Boundary layer stability on a rotating wind turbine blade section

• Published in: Physics of fluids (1994) Vol. 36; no. 9
• Main Authors: Fava, T. C. L., Henningson, D. S., Hanifi, A.
• Format: Journal Article
• Language: English
• Published: Melville American Institute of Physics 01.09.2024
• Subjects: Acceleration; Angle of attack; Boundary layer stability; Boundary layer transition; Breakdown; Cross flow; Flow separation; Flow stability; Fluid dynamics; Fluid flow; Laminar boundary layer; Laminar flow; Large eddy simulation; Reversed flow; Reynolds number; Rotation; Suction; Surface stability; Turbine blades; Turbulence; Turbulent boundary layer; Turbulent flow; Wind effects; Wind turbines
• ISSN: 1070-6631; 1089-7666; 1089-7666
• DOI: 10.1063/5.0223207

Wall-resolved large eddy simulations of the flow on a rotating wind turbine blade section are conducted to study the rotation effects on laminar-turbulent transition on the suction surface. A chord Reynolds number of 1×105 and angles of attack (AoA) of 12.8°, 4.2°, and 1.2° are considered. Simulations with and without rotation are performed for each AoA. For AoA=12.8°, rotation increases the reverse flow from 7% of the free-stream velocity in the non-rotating case to 16% of it in the rotating case in the laminar separation bubble (LSB), triggering an oblique instability mechanism in the latter, leading to a faster breakdown to small-scale turbulence. However, rotation delays transition and reattachment in 3%–4% of the chord due to the acceleration of the boundary layer upstream of the LSB, which is subject to a strong adverse pressure gradient (APG), stabilizing Tollmien–Schlichting (TS) waves. Regarding AoA=4.2° and 1.2°, rotation slightly decelerates the attached boundary layer since the APG is very mild but accelerates the separated flow downstream, stabilizing Kelvin–Helmholtz (KH) modes.
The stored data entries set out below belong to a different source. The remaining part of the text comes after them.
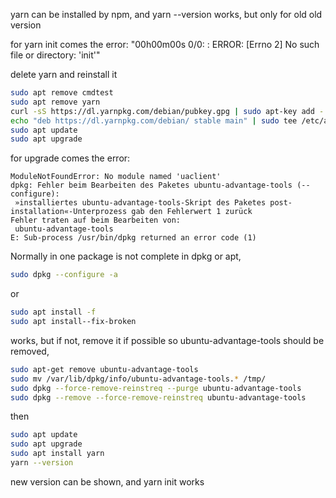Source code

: yarn can be installed by npm, and yarn --version works, but only for old
old version

for yarn init comes the error: "00h00m00s 0/0: : ERROR: \[Errno 2\] No
such file or directory: \'init\'"

delete yarn and reinstall it

``` {.bash org-language="sh"}
sudo apt remove cmdtest
sudo apt remove yarn
curl -sS https://dl.yarnpkg.com/debian/pubkey.gpg | sudo apt-key add -
echo "deb https://dl.yarnpkg.com/debian/ stable main" | sudo tee /etc/apt/sources.list.d/yarn.list
sudo apt update
sudo apt upgrade
```

for upgrade comes the error:

    ModuleNotFoundError: No module named 'uaclient'
    dpkg: Fehler beim Bearbeiten des Paketes ubuntu-advantage-tools (--configure):
     »installiertes ubuntu-advantage-tools-Skript des Paketes post-installation«-Unterprozess gab den Fehlerwert 1 zurück
    Fehler traten auf beim Bearbeiten von:
     ubuntu-advantage-tools
    E: Sub-process /usr/bin/dpkg returned an error code (1)

Normally in one package is not complete in dpkg or apt,

``` {.bash org-language="sh"}
sudo dpkg --configure -a
```

or

``` {.bash org-language="sh"}
sudo apt install -f
sudo apt install--fix-broken
```

works, but if not, remove it if possible so ubuntu-advantage-tools
should be removed,

``` {.bash org-language="sh"}
sudo apt-get remove ubuntu-advantage-tools
sudo mv /var/lib/dpkg/info/ubuntu-advantage-tools.* /tmp/
sudo dpkg --force-remove-reinstreq --purge ubuntu-advantage-tools
sudo dpkg --remove --force-remove-reinstreq ubuntu-advantage-tools
```

then

``` {.bash org-language="sh"}
sudo apt update
sudo apt upgrade
sudo apt install yarn
yarn --version
```

new version can be shown, and yarn init works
This mitigates the oblique instability mechanism and slows down the breakdown of KH vortices in the rotating case. In these cases, the transition location is little affected by rotation, possibly due to a rotation-independent absolute instability. Rotation also generates a spanwise tip-flow in the LSB for AoA=4.2° and 1.2°, which is highly unstable and triggers stationary and traveling crossflow modes. Nevertheless, the amplitudes of these modes remain too low to trigger transition.